Within the lines below, the span from the line with "[double](../double-class) toDouble()" to the line with "先简单的讲讲什么是隐写。由于", both ends included, is to be reproduced exactly, with pictures omitted.

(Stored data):
──────────
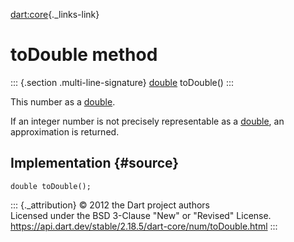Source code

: [dart:core](../../dart-core/dart-core-library){._links-link}

toDouble method
===============

::: {.section .multi-line-signature}
[double](../double-class) toDouble()
:::

This number as a [double](../double-class).

If an integer number is not precisely representable as a
[double](../double-class), an approximation is returned.

Implementation {#source}
--------------

``` {.language-dart data-language="dart"}
double toDouble();
```

::: {._attribution}
© 2012 the Dart project authors\
Licensed under the BSD 3-Clause \"New\" or \"Revised\" License.\
<https://api.dart.dev/stable/2.18.5/dart-core/num/toDouble.html>
:::
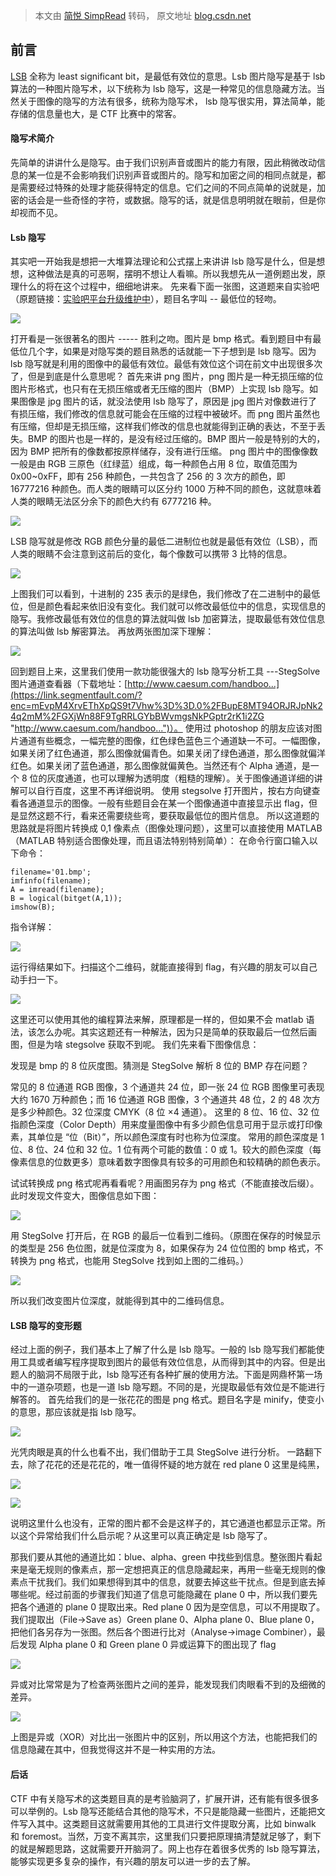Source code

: > 本文由 [简悦 SimpRead](http://ksria.com/simpread/) 转码， 原文地址 [blog.csdn.net](https://blog.csdn.net/qq_61778128/article/details/125750360)

前言
--

[LSB](https://so.csdn.net/so/search?q=LSB&spm=1001.2101.3001.7020) 全称为 least significant bit，是最低有效位的意思。Lsb 图片隐写是基于 lsb 算法的一种图片隐写术，以下统称为 lsb 隐写，这是一种常见的信息隐藏方法。当然关于图像的隐写的方法有很多，统称为隐写术， lsb 隐写很实用，算法简单，能存储的信息量也大，是 CTF 比赛中的常客。

#### 隐写术简介

先简单的讲讲什么是隐写。由于我们识别声音或图片的能力有限，因此稍微改动信息的某一位是不会影响我们识别声音或图片的。隐写和加密之间的相同点就是，都是需要经过特殊的处理才能获得特定的信息。它们之间的不同点简单的说就是，加密的话会是一些奇怪的字符，或数据。隐写的话，就是信息明明就在眼前，但是你却视而不见。

#### **Lsb 隐写**

其实吧一开始我是想把一大堆算法理论和公式摆上来讲讲 lsb 隐写是什么，但是想想，这种做法是真的可恶啊，摆明不想让人看嘛。所以我想先从一道例题出发，原理什么的将在这个过程中，细细地讲来。 先来看下面一张图，这道题来自实验吧（原题链接：[实验吧平台升级维护中](http://www.shiyanbar.com/ctf/1897 "实验吧平台升级维护中")），题目名字叫 -- 最低位的轻吻。

![](https://img-blog.csdnimg.cn/721b8165963a4e22a42fef88c052fa92.png)

打开看是一张很著名的图片 ----- 胜利之吻。图片是 bmp 格式。看到题目中有最低位几个字，如果是对隐写类的题目熟悉的话就能一下子想到是 lsb 隐写。因为 lsb 隐写就是利用的图像中的最低有效位。最低有效位这个词在前文中出现很多次了，但是到底是什么意思呢？ 首先来讲 png 图片，png 图片是一种无损压缩的位图片形格式，也只有在无损压缩或者无压缩的图片（BMP）上实现 lsb 隐写。如果图像是 jpg 图片的话，就没法使用 lsb 隐写了，原因是 jpg 图片对像数进行了有损压缩，我们修改的信息就可能会在压缩的过程中被破坏。而 png 图片虽然也有压缩，但却是无损压缩，这样我们修改的信息也就能得到正确的表达，不至于丢失。BMP 的图片也是一样的，是没有经过压缩的。BMP 图片一般是特别的大的，因为 BMP 把所有的像数都按原样储存，没有进行压缩。 png 图片中的图像像数一般是由 RGB 三原色（红绿蓝）组成，每一种颜色占用 8 位，取值范围为 0x00~0xFF，即有 256 种颜色，一共包含了 256 的 3 次方的颜色，即 16777216 种颜色。而人类的眼睛可以区分约 1000 万种不同的颜色，这就意味着人类的眼睛无法区分余下的颜色大约有 6777216 种。

![](https://img-blog.csdnimg.cn/cc50cc62e92442b78402931e0be29361.png)

LSB 隐写就是修改 RGB 颜色分量的最低二进制位也就是最低有效位（LSB），而人类的眼睛不会注意到这前后的变化，每个像数可以携带 3 比特的信息。

![](https://img-blog.csdnimg.cn/d926dc9db0684c81935e54c8ceee771e.png)

上图我们可以看到，十进制的 235 表示的是绿色，我们修改了在二进制中的最低位，但是颜色看起来依旧没有变化。我们就可以修改最低位中的信息，实现信息的隐写。我修改最低有效位的信息的算法就叫做 lsb 加密算法，提取最低有效位信息的算法叫做 lsb 解密算法。 再放两张图加深下理解：

![](https://img-blog.csdnimg.cn/4e9cb81be3ce4a16a53936ebe0a0f7fb.png)

回到题目上来，这里我们使用一款功能很强大的 lsb 隐写分析工具 ---StegSolve 图片通道查看器（下载地址：[http://www.caesum.com/handboo...](https://link.segmentfault.com/?enc=mEvpM4XrvEThXpQS9t7Vhw%3D%3D.0%2FBupE8MT94ORJRJpNk24q2mM%2FGXjWn88F9TgRRLGYbBWvmgsNkPGptr2rK1i2ZG "http://www.caesum.com/handboo...")）。 使用过 photoshop 的朋友应该对图片通道有些概念，一幅完整的图像，红色绿色蓝色三个通道缺一不可。一幅图像，如果关闭了红色通道，那么图像就偏青色。如果关闭了绿色通道，那么图像就偏洋红色。如果关闭了蓝色通道，那么图像就偏黄色。当然还有个 Alpha 通道，是一个 8 位的灰度通道，也可以理解为透明度（粗糙的理解）。关于图像通道详细的讲解可以自行百度，这里不再详细说明。 使用 stegsolve 打开图片，按右方向键查看各通道显示的图像。一般有些题目会在某一个图像通道中直接显示出 flag，但是显然这题不行，看来还需要绕些弯，要获取最低位的图片信息。 所以这道题的思路就是将图片转换成 0,1 像素点（图像处理问题），这里可以直接使用 MATLAB（MATLAB 特别适合图像处理，而且语法特别特别简单）： 在命令行窗口输入以下命令：

```
filename='01.bmp';
imfinfo(filename);
A = imread(filename);
B = logical(bitget(A,1));
imshow(B);
```

指令详解：

![](https://img-blog.csdnimg.cn/783da8c4af644429bf19d5e09b89a996.png)

运行得结果如下。扫描这个二维码，就能直接得到 flag，有兴趣的朋友可以自己动手扫一下。

![](https://img-blog.csdnimg.cn/0ba0900c154644f59d6ffe9d4cf3155f.png)

这里还可以使用其他的编程算法来解，原理都是一样的，但如果不会 matlab 语法，该怎么办呢。其实这题还有一种解法，因为只是简单的获取最后一位然后画图，但是为啥 stegsolve 获取不到呢。 我们先来看下图像信息：

发现是 bmp 的 8 位灰度图。猜测是 StegSolve 解析 8 位的 BMP 存在问题？

常见的 8 位通道 RGB 图像，3 个通道共 24 位，即一张 24 位 RGB 图像里可表现大约 1670 万种颜色；而 16 位通道 RGB 图像，3 个通道共 48 位，2 的 48 次方是多少种颜色。32 位深度 CMYK（8 位 ×4 通道）。 这里的 8 位、16 位、32 位指颜色深度（Color Depth）用来度量图像中有多少颜色信息可用于显示或打印像素，其单位是 “位（Bit）”，所以颜色深度有时也称为位深度。 常用的颜色深度是 1 位、8 位、24 位和 32 位。1 位有两个可能的数值：0 或 1。较大的颜色深度（每像素信息的位数更多）意味着数字图像具有较多的可用颜色和较精确的颜色表示。

试试转换成 png 格式呢再看看呢？用画图另存为 png 格式（不能直接改后缀）。此时发现文件变大，图像信息如下图：

![](https://img-blog.csdnimg.cn/c418aabc418f4d368820be1e0f649d17.png)

用 StegSolve 打开后，在 RGB 的最后一位看到二维码。（原图在保存的时候显示的类型是 256 色位图，就是位深度为 8，如果保存为 24 位位图的 bmp 格式，不转换为 png 格式，也能用 StegSolve 找到如上图的二维码。）

![](https://img-blog.csdnimg.cn/3765afe732f1423390f6fde82472fb6b.png)

所以我们改变图片位深度，就能得到其中的二维码信息。

#### LSB 隐写的变形题

经过上面的例子，我们基本上了解了什么是 lsb 隐写。一般的 lsb 隐写我们都能使用工具或者编写程序提取到图片的最低有效位信息，从而得到其中的内容。但是出题人的脑洞不局限于此，lsb 隐写还有各种扩展的使用方法。下面是网鼎杯第一场中的一道杂项题，也是一道 lsb 隐写题。不同的是，光提取最低有效位是不能进行解答的。 首先给我们的是一张花花的图是 png 格式。题目名字是 minify，使变小的意思，那应该就是指 lsb 隐写。

![](https://img-blog.csdnimg.cn/ccf122f280b64e1384e3318d0bd1eb2c.png)

光凭肉眼是真的什么也看不出，我们借助于工具 StegSolve 进行分析。 一路翻下去，除了花花的还是花花的，唯一值得怀疑的地方就在 red plane 0 这里是纯黑，

![](https://img-blog.csdnimg.cn/a78325d4b6e84f42aaaf6e1f97961138.png)

![](https://img-blog.csdnimg.cn/0699191487f544df918f56b3aeb4906a.png)

说明这里什么也没有，正常的图片都不会是这样子的，其它通道也都显示正常。所以这个异常给我们什么启示呢？从这里可以真正确定是 lsb 隐写了。

那我们要从其他的通道比如：blue、alpha、green 中找些到信息。整张图片看起来是毫无规则的像素点，那一定想把真正的信息隐藏起来，再用一些毫无规则的像素点干扰我们。我们如果想得到其中的信息，就要去掉这些干扰点。但是到底去掉哪些呢。经过前面的步骤我们知道了信息可能隐藏在 plane 0 中，所以我们要先把各个通道的 plane 0 提取出来。Red plane 0 因为是空信息，可以不用提取了。我们提取出（File->Save as）Green plane 0、Alpha plane 0、Blue plane 0，把他们各另存为一张图。然后各个图进行比对（Analyse->image Combiner），最后发现 Alpha plane 0 和 Green plane 0 异或运算下的图出现了 flag

![](https://img-blog.csdnimg.cn/dc5690029d8c4b8ab88cee2721018fa5.png)

异或对比常常是为了检查两张图片之间的差异，能发现我们肉眼看不到的及细微的差异。

![](https://img-blog.csdnimg.cn/1d89435bd2c94ad792cddfba79ea62e2.png)

上图是异或（XOR）对比出一张图片中的区别，所以用这个方法，也能把我们的信息隐藏在其中，但我觉得这并不是一种实用的方法。

#### 后话

CTF 中有关隐写术的这类题目真的是考验脑洞了，扩展开讲，还有能有很多很多可以举例的。Lsb 隐写还能结合其他的隐写术，不只是能隐藏一些图片，还能把文件写入其中。这类题目这就需要用其他的工具进行文件提取分离，比如 binwalk 和 foremost。当然，万变不离其宗，这里我们只要把原理搞清楚就足够了，剩下的就是解题思路，这就需要开开脑洞了。网上也存在着很多优秀的 lsb 隐写算法，能够实现更多复杂的操作，有兴趣的朋友可以进一步的去了解。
──────────
(RESULT OF THIS EXERCISE):
[double](../double-class) toDouble()
:::

This number as a [double](../double-class).

If an integer number is not precisely representable as a
[double](../double-class), an approximation is returned.

Implementation {#source}
--------------

``` {.language-dart data-language="dart"}
double toDouble();
```

::: {._attribution}
© 2012 the Dart project authors\
Licensed under the BSD 3-Clause \"New\" or \"Revised\" License.\
<https://api.dart.dev/stable/2.18.5/dart-core/num/toDouble.html>
:::
Source code

: > 本文由 [简悦 SimpRead](http://ksria.com/simpread/) 转码， 原文地址 [blog.csdn.net](https://blog.csdn.net/qq_61778128/article/details/125750360)

前言
--

[LSB](https://so.csdn.net/so/search?q=LSB&spm=1001.2101.3001.7020) 全称为 least significant bit，是最低有效位的意思。Lsb 图片隐写是基于 lsb 算法的一种图片隐写术，以下统称为 lsb 隐写，这是一种常见的信息隐藏方法。当然关于图像的隐写的方法有很多，统称为隐写术， lsb 隐写很实用，算法简单，能存储的信息量也大，是 CTF 比赛中的常客。

#### 隐写术简介

先简单的讲讲什么是隐写。由于我们识别声音或图片的能力有限，因此稍微改动信息的某一位是不会影响我们识别声音或图片的。隐写和加密之间的相同点就是，都是需要经过特殊的处理才能获得特定的信息。它们之间的不同点简单的说就是，加密的话会是一些奇怪的字符，或数据。隐写的话，就是信息明明就在眼前，但是你却视而不见。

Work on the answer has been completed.